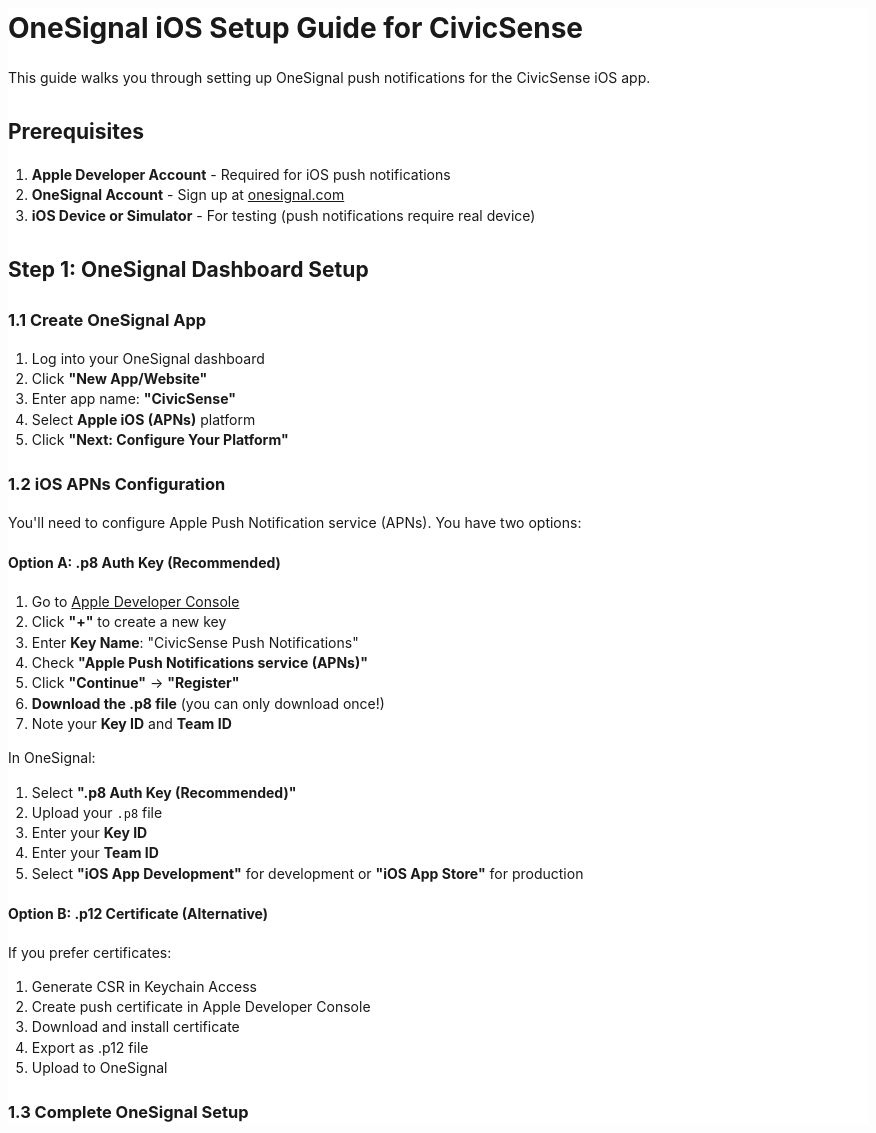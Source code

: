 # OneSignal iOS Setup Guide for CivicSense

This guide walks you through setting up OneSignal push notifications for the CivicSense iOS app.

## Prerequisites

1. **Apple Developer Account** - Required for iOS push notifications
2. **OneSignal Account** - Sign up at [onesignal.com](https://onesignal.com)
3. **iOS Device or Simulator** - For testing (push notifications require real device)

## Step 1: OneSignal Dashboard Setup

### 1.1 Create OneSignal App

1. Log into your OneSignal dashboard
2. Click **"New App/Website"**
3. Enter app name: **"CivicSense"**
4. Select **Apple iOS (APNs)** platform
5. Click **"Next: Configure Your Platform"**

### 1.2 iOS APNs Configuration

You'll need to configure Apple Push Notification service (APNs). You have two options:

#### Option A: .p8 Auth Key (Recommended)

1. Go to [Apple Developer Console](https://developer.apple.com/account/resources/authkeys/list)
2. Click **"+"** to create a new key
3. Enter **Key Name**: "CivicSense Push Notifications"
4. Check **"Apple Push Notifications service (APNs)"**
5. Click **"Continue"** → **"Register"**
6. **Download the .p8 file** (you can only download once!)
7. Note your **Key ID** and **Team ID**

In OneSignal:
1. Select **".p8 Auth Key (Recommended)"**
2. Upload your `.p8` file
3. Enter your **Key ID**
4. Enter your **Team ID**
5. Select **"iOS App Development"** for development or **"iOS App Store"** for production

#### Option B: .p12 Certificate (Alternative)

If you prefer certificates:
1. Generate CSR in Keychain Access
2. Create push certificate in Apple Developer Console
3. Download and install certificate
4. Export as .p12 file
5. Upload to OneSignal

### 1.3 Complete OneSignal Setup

--

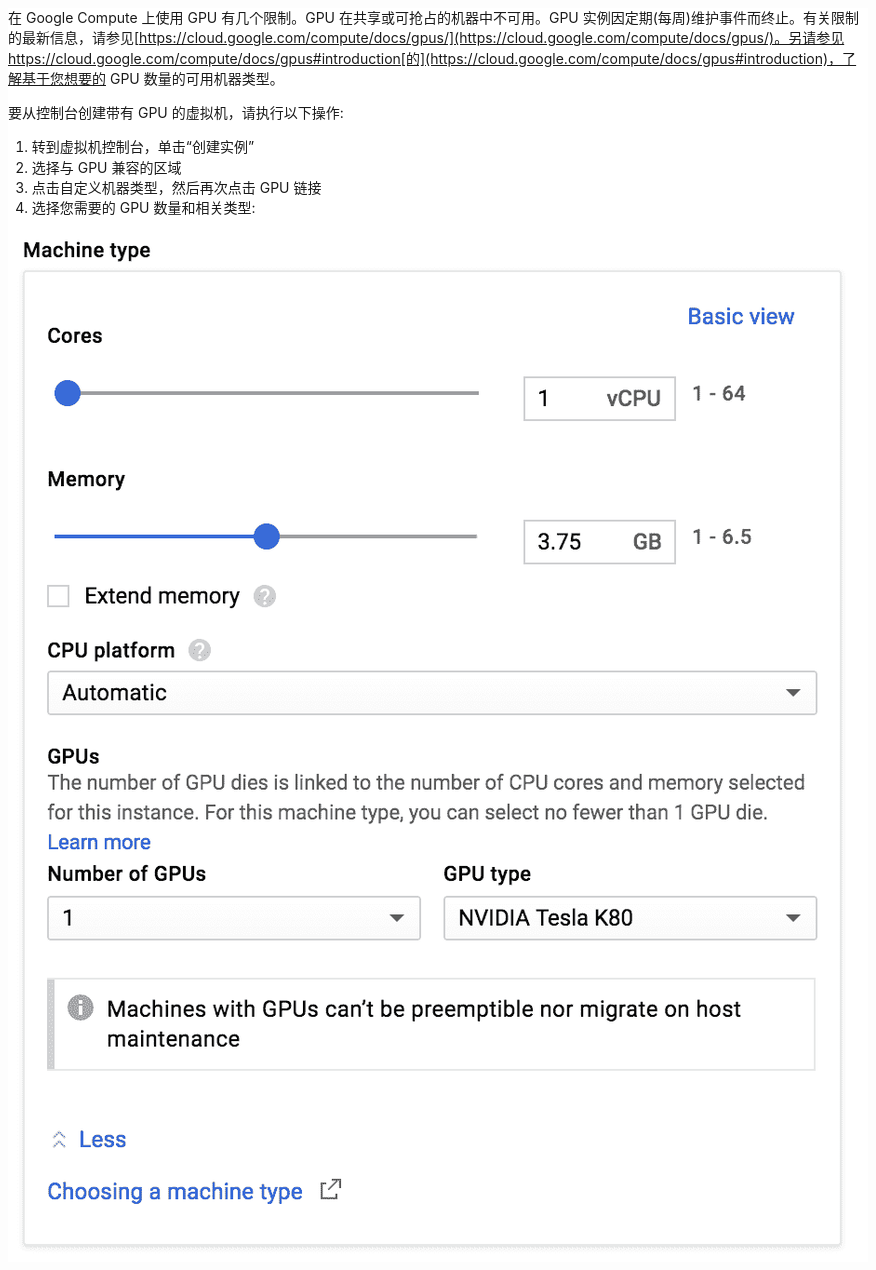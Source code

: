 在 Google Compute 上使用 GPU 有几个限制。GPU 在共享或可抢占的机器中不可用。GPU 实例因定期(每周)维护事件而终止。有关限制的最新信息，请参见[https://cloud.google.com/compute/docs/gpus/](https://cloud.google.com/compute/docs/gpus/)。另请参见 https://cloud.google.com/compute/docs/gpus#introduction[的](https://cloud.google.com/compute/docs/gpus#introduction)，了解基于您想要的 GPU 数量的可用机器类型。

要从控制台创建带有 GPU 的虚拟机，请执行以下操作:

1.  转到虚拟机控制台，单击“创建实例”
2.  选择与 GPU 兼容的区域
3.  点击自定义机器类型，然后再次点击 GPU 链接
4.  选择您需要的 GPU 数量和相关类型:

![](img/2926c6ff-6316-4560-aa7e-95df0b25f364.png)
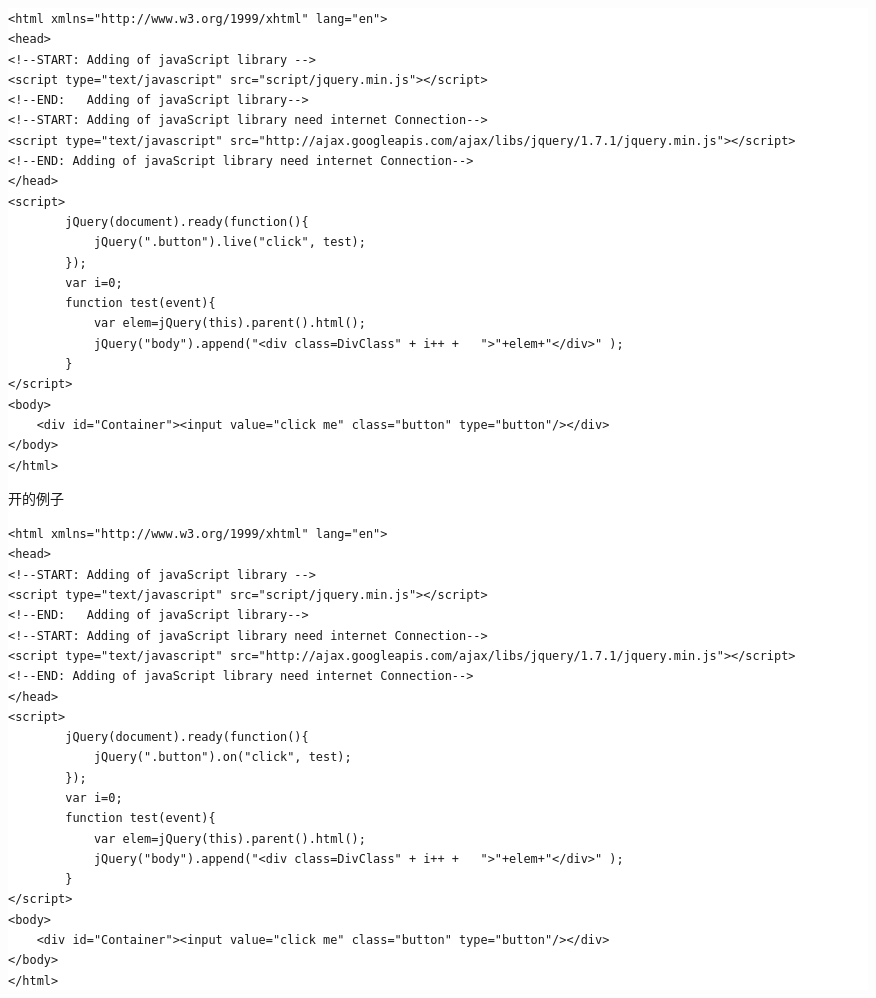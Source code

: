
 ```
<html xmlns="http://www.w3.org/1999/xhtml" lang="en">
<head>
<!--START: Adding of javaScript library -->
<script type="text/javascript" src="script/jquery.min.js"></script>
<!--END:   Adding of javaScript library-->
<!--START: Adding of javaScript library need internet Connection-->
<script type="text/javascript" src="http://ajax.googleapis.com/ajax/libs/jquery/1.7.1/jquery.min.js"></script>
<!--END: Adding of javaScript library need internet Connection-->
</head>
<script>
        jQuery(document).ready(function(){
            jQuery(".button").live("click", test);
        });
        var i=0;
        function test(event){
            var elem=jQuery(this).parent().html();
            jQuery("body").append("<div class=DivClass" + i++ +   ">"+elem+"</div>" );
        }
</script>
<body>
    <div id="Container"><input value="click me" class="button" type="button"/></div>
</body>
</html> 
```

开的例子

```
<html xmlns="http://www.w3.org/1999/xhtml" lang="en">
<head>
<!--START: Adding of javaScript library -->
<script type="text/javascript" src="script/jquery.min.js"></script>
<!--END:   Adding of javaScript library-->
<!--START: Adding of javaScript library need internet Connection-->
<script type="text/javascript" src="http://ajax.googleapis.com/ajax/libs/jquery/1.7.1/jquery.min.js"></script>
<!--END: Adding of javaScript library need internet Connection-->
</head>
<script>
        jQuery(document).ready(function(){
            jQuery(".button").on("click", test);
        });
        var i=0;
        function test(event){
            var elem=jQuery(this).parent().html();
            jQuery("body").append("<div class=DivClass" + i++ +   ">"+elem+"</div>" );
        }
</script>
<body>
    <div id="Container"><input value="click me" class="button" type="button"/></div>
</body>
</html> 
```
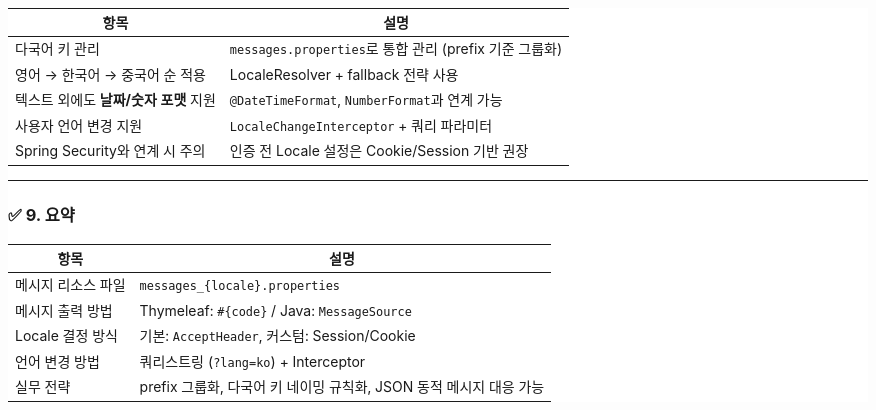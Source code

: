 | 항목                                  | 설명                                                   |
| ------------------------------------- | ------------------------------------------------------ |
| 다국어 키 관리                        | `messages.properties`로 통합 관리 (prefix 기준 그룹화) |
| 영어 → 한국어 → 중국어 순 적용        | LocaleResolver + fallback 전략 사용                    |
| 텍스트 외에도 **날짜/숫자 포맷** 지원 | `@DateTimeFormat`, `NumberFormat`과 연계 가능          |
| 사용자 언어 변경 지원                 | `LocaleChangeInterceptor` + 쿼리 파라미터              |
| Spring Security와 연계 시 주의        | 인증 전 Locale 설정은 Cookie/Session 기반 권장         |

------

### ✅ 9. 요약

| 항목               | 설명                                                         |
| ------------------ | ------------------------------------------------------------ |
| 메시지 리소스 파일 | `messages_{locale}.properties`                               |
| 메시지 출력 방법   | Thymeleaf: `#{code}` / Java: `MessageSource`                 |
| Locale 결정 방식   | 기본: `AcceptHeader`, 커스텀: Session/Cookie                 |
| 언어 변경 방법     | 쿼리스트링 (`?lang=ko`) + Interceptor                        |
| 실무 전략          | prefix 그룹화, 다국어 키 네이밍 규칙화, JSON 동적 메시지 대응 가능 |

Your task: Out of the data above, return each line where the word "Download" can be found.

Solved problem:
6. **Download the .p8 file** (you can only download once!)
3. Download and install certificate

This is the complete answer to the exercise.